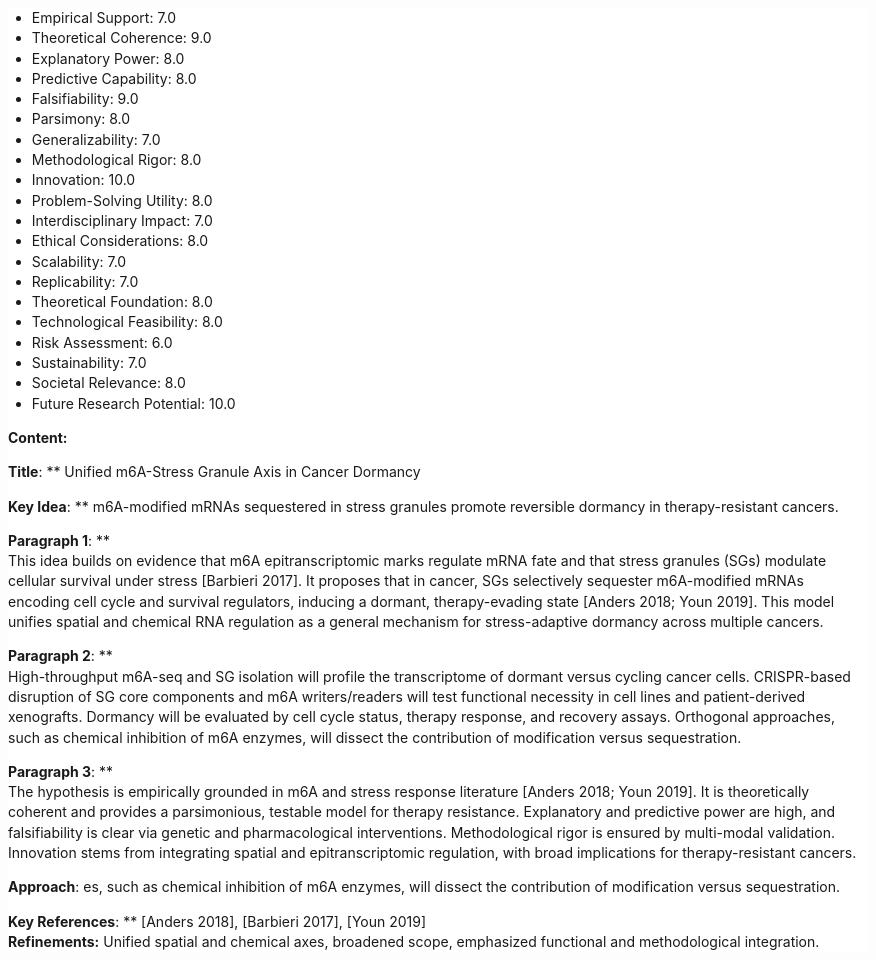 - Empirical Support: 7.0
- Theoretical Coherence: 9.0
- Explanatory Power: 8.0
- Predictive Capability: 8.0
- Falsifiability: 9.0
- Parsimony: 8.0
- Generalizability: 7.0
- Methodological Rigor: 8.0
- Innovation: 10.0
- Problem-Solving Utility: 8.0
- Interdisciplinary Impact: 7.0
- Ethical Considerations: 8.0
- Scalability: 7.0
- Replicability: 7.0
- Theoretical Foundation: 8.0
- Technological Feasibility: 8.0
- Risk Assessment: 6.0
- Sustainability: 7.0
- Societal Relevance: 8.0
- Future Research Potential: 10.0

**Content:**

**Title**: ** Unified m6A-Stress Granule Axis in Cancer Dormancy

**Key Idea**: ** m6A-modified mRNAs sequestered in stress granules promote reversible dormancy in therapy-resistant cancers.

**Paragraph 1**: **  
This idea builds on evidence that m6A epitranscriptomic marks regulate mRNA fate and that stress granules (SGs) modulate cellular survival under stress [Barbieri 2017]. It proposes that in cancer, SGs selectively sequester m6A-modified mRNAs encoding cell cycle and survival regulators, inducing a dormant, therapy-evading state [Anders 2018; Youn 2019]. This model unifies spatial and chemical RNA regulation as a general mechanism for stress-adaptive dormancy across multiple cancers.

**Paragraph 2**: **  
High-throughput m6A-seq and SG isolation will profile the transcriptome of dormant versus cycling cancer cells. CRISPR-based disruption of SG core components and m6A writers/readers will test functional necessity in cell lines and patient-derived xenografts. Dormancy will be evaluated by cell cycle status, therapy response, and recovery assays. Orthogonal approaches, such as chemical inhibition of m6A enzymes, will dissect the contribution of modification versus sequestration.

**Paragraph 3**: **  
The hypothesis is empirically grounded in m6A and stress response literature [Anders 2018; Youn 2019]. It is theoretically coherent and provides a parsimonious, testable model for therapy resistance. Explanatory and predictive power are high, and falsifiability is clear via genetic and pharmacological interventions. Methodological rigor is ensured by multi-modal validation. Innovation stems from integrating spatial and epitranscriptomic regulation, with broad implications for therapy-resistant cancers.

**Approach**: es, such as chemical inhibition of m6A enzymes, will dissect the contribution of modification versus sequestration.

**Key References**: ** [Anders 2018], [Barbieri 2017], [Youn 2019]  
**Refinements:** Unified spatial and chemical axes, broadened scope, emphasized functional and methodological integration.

(Work instruction) Check every line above for the string "dissect", and copy the ones that have it.

(Result for this exercise)
High-throughput m6A-seq and SG isolation will profile the transcriptome of dormant versus cycling cancer cells. CRISPR-based disruption of SG core components and m6A writers/readers will test functional necessity in cell lines and patient-derived xenografts. Dormancy will be evaluated by cell cycle status, therapy response, and recovery assays. Orthogonal approaches, such as chemical inhibition of m6A enzymes, will dissect the contribution of modification versus sequestration.
**Approach**: es, such as chemical inhibition of m6A enzymes, will dissect the contribution of modification versus sequestration.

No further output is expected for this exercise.